What’s The Difference Between Dive Computers, Consoles and Watches?
Dive watches are fashion items that are designed to be waterproof and will show you your depth underwater. They are great fashion/functional items for people who spend a lot of time in and on the water, but they are not enough for actual diving because they don’t do things like calculate your decompression stops and time. For this reason, most serious divers would rather have a watch-like dive computer.
A dive console integrates a dive computer into the air pressure gauge hanging from your BCD. It might also provide a simple compass. Dive shops–especially those that cater to new or inexperienced divers–often prefer this setup because it makes losing the computer less likely. Experienced divers usually prefer a wrist-mounted computer because it’s much more accessible and convenient.
Finally, your dive computer displays all of your pertinent dive data on a wrist-mounted computer (though not always on the wrist). They tend to be smartwatch designs and give you the full breakdown of all the essential data you need to stay safe underwater.

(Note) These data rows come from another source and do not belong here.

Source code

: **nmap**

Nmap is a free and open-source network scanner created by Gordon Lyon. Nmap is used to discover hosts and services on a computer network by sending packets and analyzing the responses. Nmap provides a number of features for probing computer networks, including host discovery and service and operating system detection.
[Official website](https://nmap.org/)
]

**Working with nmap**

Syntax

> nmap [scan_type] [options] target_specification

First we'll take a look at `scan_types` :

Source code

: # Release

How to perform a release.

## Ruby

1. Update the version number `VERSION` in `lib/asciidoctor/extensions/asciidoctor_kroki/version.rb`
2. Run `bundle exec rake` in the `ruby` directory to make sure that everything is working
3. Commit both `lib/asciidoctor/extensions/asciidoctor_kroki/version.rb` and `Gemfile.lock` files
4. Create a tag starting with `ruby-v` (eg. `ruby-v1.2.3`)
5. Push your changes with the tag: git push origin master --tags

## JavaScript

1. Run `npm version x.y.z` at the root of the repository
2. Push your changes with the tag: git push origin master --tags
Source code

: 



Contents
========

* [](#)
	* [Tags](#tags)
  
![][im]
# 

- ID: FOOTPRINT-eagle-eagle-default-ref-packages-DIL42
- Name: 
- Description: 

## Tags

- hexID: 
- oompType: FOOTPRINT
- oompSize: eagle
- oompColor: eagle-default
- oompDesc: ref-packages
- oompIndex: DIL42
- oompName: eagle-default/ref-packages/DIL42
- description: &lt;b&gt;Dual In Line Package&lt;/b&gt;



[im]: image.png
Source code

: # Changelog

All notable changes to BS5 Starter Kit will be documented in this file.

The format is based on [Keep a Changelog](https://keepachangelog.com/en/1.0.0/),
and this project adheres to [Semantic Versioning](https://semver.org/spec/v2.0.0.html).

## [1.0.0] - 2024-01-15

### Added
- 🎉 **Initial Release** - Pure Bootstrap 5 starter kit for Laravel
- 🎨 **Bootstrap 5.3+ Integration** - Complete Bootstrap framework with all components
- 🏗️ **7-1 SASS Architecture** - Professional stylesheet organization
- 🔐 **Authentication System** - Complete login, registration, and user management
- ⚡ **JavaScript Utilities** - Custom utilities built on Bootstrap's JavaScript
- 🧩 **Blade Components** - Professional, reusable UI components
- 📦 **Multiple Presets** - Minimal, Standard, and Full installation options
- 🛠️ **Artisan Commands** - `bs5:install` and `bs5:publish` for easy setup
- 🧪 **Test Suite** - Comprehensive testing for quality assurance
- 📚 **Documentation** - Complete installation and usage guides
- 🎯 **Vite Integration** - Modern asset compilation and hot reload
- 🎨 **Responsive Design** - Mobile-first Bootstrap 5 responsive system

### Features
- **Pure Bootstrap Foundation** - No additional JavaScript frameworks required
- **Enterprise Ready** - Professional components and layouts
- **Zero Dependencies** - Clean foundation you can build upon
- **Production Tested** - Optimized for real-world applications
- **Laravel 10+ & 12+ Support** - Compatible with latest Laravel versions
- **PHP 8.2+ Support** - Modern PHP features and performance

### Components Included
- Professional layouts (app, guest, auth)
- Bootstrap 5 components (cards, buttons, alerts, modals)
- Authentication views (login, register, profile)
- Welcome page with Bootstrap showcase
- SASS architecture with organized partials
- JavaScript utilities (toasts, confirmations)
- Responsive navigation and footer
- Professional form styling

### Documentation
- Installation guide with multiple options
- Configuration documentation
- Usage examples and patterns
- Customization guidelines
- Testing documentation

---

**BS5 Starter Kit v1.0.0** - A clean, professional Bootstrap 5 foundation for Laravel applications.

Dive Computers and Built-in Navigational Tools
Being able to read navigation tools underwater is one of the most important aspects of diving safely, and pretty much all the best dive computers will have a digital compass displayed on the screen. This design makes it a lot easier to maintain your bearing and track your navigation than the traditional BCD-mounted compass, or the standalone compass that some divers still strap to their wrists.
Dive Computer Algorithms
One of the things you are paying for when you buy a modern dive computer is the sophisticated algorithm it uses to create a personalized no-decompression schedule for you. Using variables like time, depth, and pressure, the watch tells you when you need to make scheduled safety stops, how long before you can fly in an aeroplane again, how long you need to spend on the surface, and your total dive time allowance.
One thing of particular note when it comes to dive computers and algorithms is that they differ from one manufacturer to another, and some computers even allow you to tweak the algorithm to make it more or less conservative. It’s a good idea for new divers to lean towards more conservative estimates of time and pressure so that you play it safe.

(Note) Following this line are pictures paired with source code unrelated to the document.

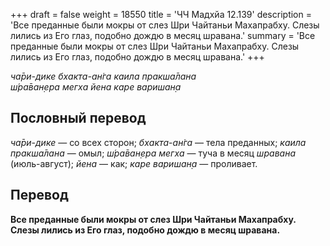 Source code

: +++
draft = false
weight = 18550
title = 'ЧЧ Мадхйа 12.139'
description = 'Все преданные были мокры от слез Шри Чайтаньи Махапрабху. Слезы лились из Его глаз, подобно дождю в месяц шравана.'
summary = 'Все преданные были мокры от слез Шри Чайтаньи Махапрабху. Слезы лились из Его глаз, подобно дождю в месяц шравана.'
+++

_ча̄ри-дике бхакта-ан̇га каила пракша̄лана  
ш́ра̄ван̣ера мегха йена каре варишан̣а_

## Пословный перевод

_ча̄ри_\-_дике_ — со всех сторон; _бхакта_\-_ан̇га_ — тела преданных; _каила_ _пракша̄лана_ — омыл; _ш́ра̄ван̣ера_ _мегха_ — туча в месяц _шравана_ (июль-август); _йена_ — как; _каре_ _варишан̣а_ — проливает.

## Перевод

**Все преданные были мокры от слез Шри Чайтаньи Махапрабху. Слезы лились из Его глаз, подобно дождю в месяц шравана.**
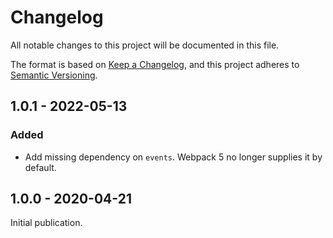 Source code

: # Changelog

All notable changes to this project will be documented in this file.

The format is based on [Keep a Changelog](https://keepachangelog.com/en/1.0.0/),
and this project adheres to [Semantic Versioning](https://semver.org/spec/v2.0.0.html).

## 1.0.1 - 2022-05-13

### Added

- Add missing dependency on `events`. Webpack 5 no longer supplies it by default.

## 1.0.0 - 2020-04-21

Initial publication.
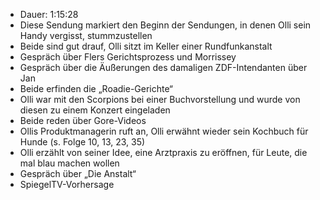 - Dauer: 1:15:28
- Diese Sendung markiert den Beginn der Sendungen, in denen Olli sein Handy vergisst, stummzustellen
- Beide sind gut drauf, Olli sitzt im Keller einer Rundfunkanstalt
- Gespräch über Flers Gerichtsprozess und Morrissey
- Gespräch über die Äußerungen des damaligen ZDF-Intendanten über Jan
- Beide erfinden die „Roadie-Gerichte“
- Olli war mit den Scorpions bei einer Buchvorstellung und wurde von diesen zu einem Konzert eingeladen
- Beide reden über Gore-Videos
- Ollis Produktmanagerin ruft an, Olli erwähnt wieder sein Kochbuch für Hunde (s. Folge 10, 13, 23, 35)
- Olli erzählt von seiner Idee, eine Arztpraxis zu eröffnen, für Leute, die mal blau machen wollen
- Gespräch über „Die Anstalt“
- SpiegelTV-Vorhersage
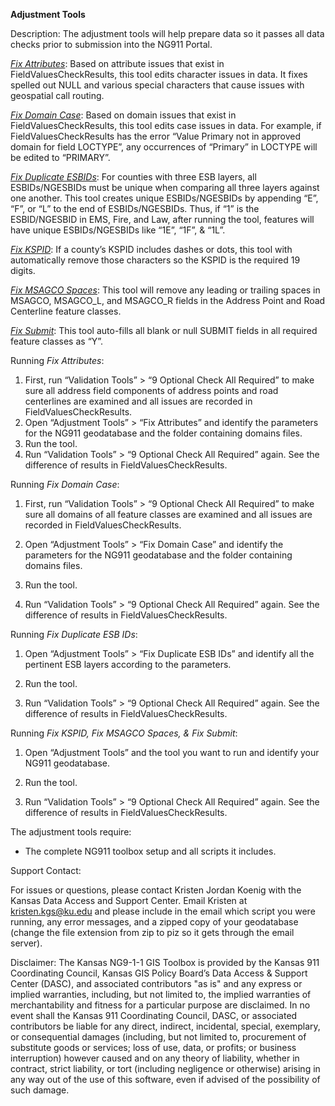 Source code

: **Adjustment Tools**

Description: The adjustment tools will help prepare data so it passes
all data checks prior to submission into the NG911 Portal.

[*Fix Attributes*](#fixAttributes): Based on attribute issues that exist 
in FieldValuesCheckResults, this tool edits character issues in data. 
It fixes spelled out NULL and various special characters that cause 
issues with geospatial call routing.

[*Fix Domain Case*](#domainCase): Based on domain issues that exist in
FieldValuesCheckResults, this tool edits case issues in data. For
example, if FieldValuesCheckResults has the error “Value Primary not in
approved domain for field LOCTYPE”, any occurrences of “Primary” in
LOCTYPE will be edited to “PRIMARY”.

[*Fix Duplicate ESBIDs*](#duplicateESBID): For counties with three ESB layers, all ESBIDs/NGESBIDs
must be unique when comparing all three layers against one another. This
tool creates unique ESBIDs/NGESBIDs by appending “E”, “F”, or “L” to the end of
ESBIDs/NGESBIDs. Thus, if “1” is the ESBID/NGESBID in EMS, Fire, and Law, after running
the tool, features will have unique ESBIDs/NGESBIDs like “1E”, “1F”, & “1L”.

[*Fix KSPID*](#fixSpaces): If a county’s KSPID includes dashes or dots, this tool with automatically 
remove those characters so the KSPID is the required 19 digits.

[*Fix MSAGCO Spaces*](#fixSpaces): This tool will remove any leading or trailing spaces in MSAGCO, MSAGCO_L, and 
MSAGCO_R fields in the Address Point and Road Centerline feature classes.

[*Fix Submit*](#fixSpaces): This tool auto-fills all blank or null SUBMIT fields in all required feature classes as “Y”.

<a name="fixAttributes"></a>
Running *Fix Attributes*:
1.	First, run “Validation Tools” > “9 Optional Check All Required” to 
    make sure all address field components of address points and road 
    centerlines are examined and all issues are recorded in FieldValuesCheckResults.
2.	Open “Adjustment Tools” > “Fix Attributes” and identify the parameters for the 
    NG911 geodatabase and the folder containing domains files.
3.	Run the tool.
4.	Run “Validation Tools” > “9 Optional Check All Required” again. See the difference 
    of results in FieldValuesCheckResults.

<a name="domainCase"></a>
Running *Fix Domain Case*:

1.  First, run “Validation Tools” &gt; “9 Optional Check All Required”
    to make sure all domains of all feature classes are examined and all
    issues are recorded in FieldValuesCheckResults.

2.  Open “Adjustment Tools” &gt; “Fix Domain Case” and identify the
    parameters for the NG911 geodatabase and the folder containing
    domains files.

3.  Run the tool.

4.  Run “Validation Tools” &gt; “9 Optional Check All Required” again.
    See the difference of results in FieldValuesCheckResults.

<a name="duplicateESBID"></a>
Running *Fix Duplicate ESB IDs*:

1.	Open “Adjustment Tools” > “Fix Duplicate ESB IDs” and identify all the pertinent ESB layers according to the parameters.

2.	Run the tool.

3.	Run “Validation Tools” > “9 Optional Check All Required” again. See the difference of results in FieldValuesCheckResults.

<a name="fixSpaces"></a>
Running *Fix KSPID, Fix MSAGCO Spaces, & Fix Submit*:

1.	Open “Adjustment Tools” and the tool you want to run and identify your NG911 geodatabase.

2.	Run the tool.

3.	Run “Validation Tools” > “9 Optional Check All Required” again. See the difference of results in FieldValuesCheckResults.

The adjustment tools require:

-   The complete NG911 toolbox setup and all scripts it includes.

Support Contact:

For issues or questions, please contact Kristen Jordan Koenig with the
Kansas Data Access and Support Center. Email Kristen at
<kristen.kgs@ku.edu> and please include in the email which script you
were running, any error messages, and a zipped copy of your geodatabase
(change the file extension from zip to piz so it gets through the email
server).

Disclaimer: The Kansas NG9-1-1 GIS Toolbox is provided by the Kansas 911
Coordinating Council, Kansas GIS Policy Board’s Data Access & Support
Center (DASC), and associated contributors "as is" and any express or
implied warranties, including, but not limited to, the implied
warranties of merchantability and fitness for a particular purpose are
disclaimed. In no event shall the Kansas 911 Coordinating Council, DASC,
or associated contributors be liable for any direct, indirect,
incidental, special, exemplary, or consequential damages (including, but
not limited to, procurement of substitute goods or services; loss of
use, data, or profits; or business interruption) however caused and on
any theory of liability, whether in contract, strict liability, or tort
(including negligence or otherwise) arising in any way out of the use of
this software, even if advised of the possibility of such damage.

Reasons To Bring Your Own Dive Computer When Traveling
If you travel a lot for diving, there are a few reasons you might want to invest in your own dive computer. The first is that you might want features or functions that a dive shop/resort doesn’t have. This is especially true if you’re a remote worker like me who is always on the road and often makes diving decisions at the last minute.

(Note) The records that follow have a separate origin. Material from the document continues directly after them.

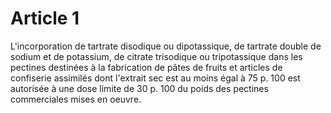 # Article 1

L'incorporation de tartrate disodique ou dipotassique, de tartrate double de sodium et de potassium, de citrate trisodique ou tripotassique dans les pectines destinées à la fabrication de pâtes de fruits et articles de confiserie assimilés dont l'extrait sec est au moins égal à 75 p. 100 est autorisée à une dose limite de 30 p. 100 du poids des pectines commerciales mises en oeuvre.
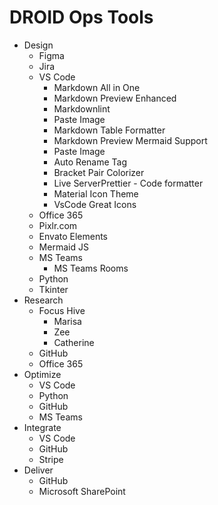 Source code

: # DROID Ops Tools

* Design
  * Figma
  * Jira
  * VS Code
    * Markdown All in One
    * Markdown Preview Enhanced
    * Markdownlint
    * Paste Image
    * Markdown Table Formatter
    * Markdown Preview Mermaid Support 
    * Paste Image 
    * Auto Rename Tag
    * Bracket Pair Colorizer
    * Live ServerPrettier - Code formatter
    * Material Icon Theme
    * VsCode Great Icons
  * Office 365
  * Pixlr.com
  * Envato Elements
  * Mermaid JS
  * MS Teams
    * MS Teams Rooms  
  * Python
  * Tkinter
* Research
  * Focus Hive
    * Marisa
    * Zee
    * Catherine
  * GitHub
  * Office 365
* Optimize
  * VS Code
  * Python
  * GitHub
  * MS Teams
* Integrate
  * VS Code
  * GitHub
  * Stripe
* Deliver
  * GitHub
  * Microsoft SharePoint
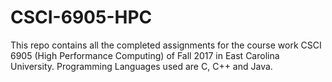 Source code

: # CSCI-6905-HPC
This repo contains all the completed assignments for the course work CSCI 6905 (High Performance Computing) of Fall 2017 in East Carolina University.
Programming Languages used are C, C++ and Java.
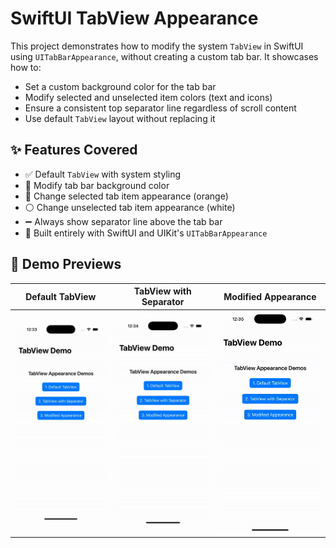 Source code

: # SwiftUI TabView Appearance

This project demonstrates how to modify the system `TabView` in SwiftUI using `UITabBarAppearance`, without creating a custom tab bar. It showcases how to:

- Set a custom background color for the tab bar
- Modify selected and unselected item colors (text and icons)
- Ensure a consistent top separator line regardless of scroll content
- Use default `TabView` layout without replacing it

## ✨ Features Covered

- ✅ Default `TabView` with system styling
- 🎨 Modify tab bar background color
- 🔸 Change selected tab item appearance (orange)
- ⚪️ Change unselected tab item appearance (white)
- ➖ Always show separator line above the tab bar
- 📱 Built entirely with SwiftUI and UIKit's `UITabBarAppearance`

## 📸 Demo Previews

| Default TabView | TabView with Separator | Modified Appearance |
| - | - | - |
| ![Default TabView](demos/default-tabview.gif) | ![TabView with Separator](demos/tabview-separator.gif) | ![Modified Appearance](demos/tabview-modified.gif) |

It’s also nice to be able to control as many variables as possible when you’re diving. You can read reviews on Trip Advisor and get a pretty good idea of a dive shop’s professionalism and attention to detail through their site and videos, but you never truly know how well someone looks after their gear.
What’s more, you might show up at a dive shop, ready to go and feel uneasy about the type or quality of the dive computer they are using. At least if you know you have made sure to get yourself the best dive computer and take good care of it, you can feel comfortable wearing it while doing something potentially dangerous.
Dive computers are also usually the most expensive piece of gear to rent. If you dive a lot, you’ll pay off that dive computer in no time. A scuba diving computer is small, lightweight, and easy to travel with and the best part is, they usually double as a wristwatch for a lot of people, so you don’t even need to pack it.
How to Look After Your Dive Computer
If you end up going for any of the dive computers on this list, you’re going to be spending at least a few hundred dollars, and potentially a thousand or more. Of course, you want to look after your investment, especially since you are, in many ways, trusting it to keep you safe.
Always rinse your PDC with fresh water after every dive–the same as you would with any dive equipment. Keep in mind that dive computers have small sensor ports and a lot of tight spaces, so it’s better to soak your gear than to try and flush it out with a strong spray from a hose, for instance.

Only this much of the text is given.